Several new features:

We needed to enable importing blocks bypassing the checks into the blockchain (import_raw_block API). It uses a native way to import the block (lock_import_and_run and apply_block) with a writing zero weight for the block and demanding the current sync mode set to Light.
New API clear_block_gap was added to mitigate the block gap which is set on block import operation. We needed that to disable the sync of the previous blocks that happens otherwise.
New API open_peers returns the currently connected peers to enable fast sync requests. The naming was derived from the method of the network crate that provides the actual data.

Sync restart

After the initial fast sync is done we need to switch to the Full sync mode to enable importing full blocks from peers. Also, we update the common block number for connected peers to reduce the number of incorrectly requested blocks. This feature is actually optional because chain sync will do both automatically but it will produce weird error messages. Both changes are UX improvements.

nazar-pc · 2024-04-30T08:04:25Z

Each version of the PR gets better, but still mostly describes what is done and now why. Left some comments below.

Did you try to upstream any of this yet? This is a third PR with fast sync opened in this repo.

BTW first two commits are non-controversial and better be sent as a separate PR that we can merge quickly.

New syncing engine

Why do we need a new syncing engine? It is not like we need to "sync" anything, we just need to download state for a know block so we can import the block "directly".

We needed to enable importing blocks bypassing the checks into the blockchain (import_raw_block API).

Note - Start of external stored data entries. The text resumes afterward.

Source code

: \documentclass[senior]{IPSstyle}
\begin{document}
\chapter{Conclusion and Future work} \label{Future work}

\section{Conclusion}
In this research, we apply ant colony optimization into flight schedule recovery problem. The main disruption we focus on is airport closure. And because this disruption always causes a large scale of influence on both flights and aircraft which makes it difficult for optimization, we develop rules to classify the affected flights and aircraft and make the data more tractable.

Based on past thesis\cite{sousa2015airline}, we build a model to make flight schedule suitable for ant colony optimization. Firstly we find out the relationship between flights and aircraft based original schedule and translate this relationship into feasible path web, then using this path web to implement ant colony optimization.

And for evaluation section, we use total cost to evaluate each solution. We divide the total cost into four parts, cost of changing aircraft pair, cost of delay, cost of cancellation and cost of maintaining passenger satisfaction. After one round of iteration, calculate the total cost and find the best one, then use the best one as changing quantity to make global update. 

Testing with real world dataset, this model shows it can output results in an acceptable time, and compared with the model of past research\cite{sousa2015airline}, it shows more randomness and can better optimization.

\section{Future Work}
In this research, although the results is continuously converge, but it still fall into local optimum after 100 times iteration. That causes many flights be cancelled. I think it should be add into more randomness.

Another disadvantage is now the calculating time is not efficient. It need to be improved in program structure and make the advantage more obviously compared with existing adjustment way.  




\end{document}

It uses a native way to import the block (lock_import_and_run and apply_block) with a writing zero weight for the block and demanding the current sync mode set to Light.

lock_import_and_run is definitely public and available to us externally, I suspect .apply_block is as well. Why do we need import_raw_block in Substrate then instead of just in Subspace?

New API clear_block_gap was added to mitigate the block gap which is set on block import operation. We needed that to disable the sync of the previous blocks that happens otherwise.

Why does it happen though? If we have a pruned node and restart it then gap sync doesn't happen, so what is different when we just insert a block bypassing checks?

New API open_peers returns the currently connected peers to enable fast sync requests. The naming was derived from the method of the network crate that provides the actual data.

Not clear how does it enable fast sync requests, or rather how other sync strategies ever worked without such an API.

shamil-gadelshin · 2024-04-30T09:32:47Z

Did you try to upstream any of this yet? This is a third PR with fast sync opened in this repo.

As discussed offline, I can try to upstream it after this review - because the changes(requirements) for the upstream are not finalized yet.

BTW first two commits are non-controversial and better be sent as a separate PR that we can merge quickly.

Please, confirm that you want to have it as a separate PR - I doubt that subsequent rebase will succeed. Otherwise, I'd need to recreate this PR which can be confusing.

Why do we need a new syncing engine? It is not like we need to "sync" anything, we just need to download state for a know block so we can import the block "directly".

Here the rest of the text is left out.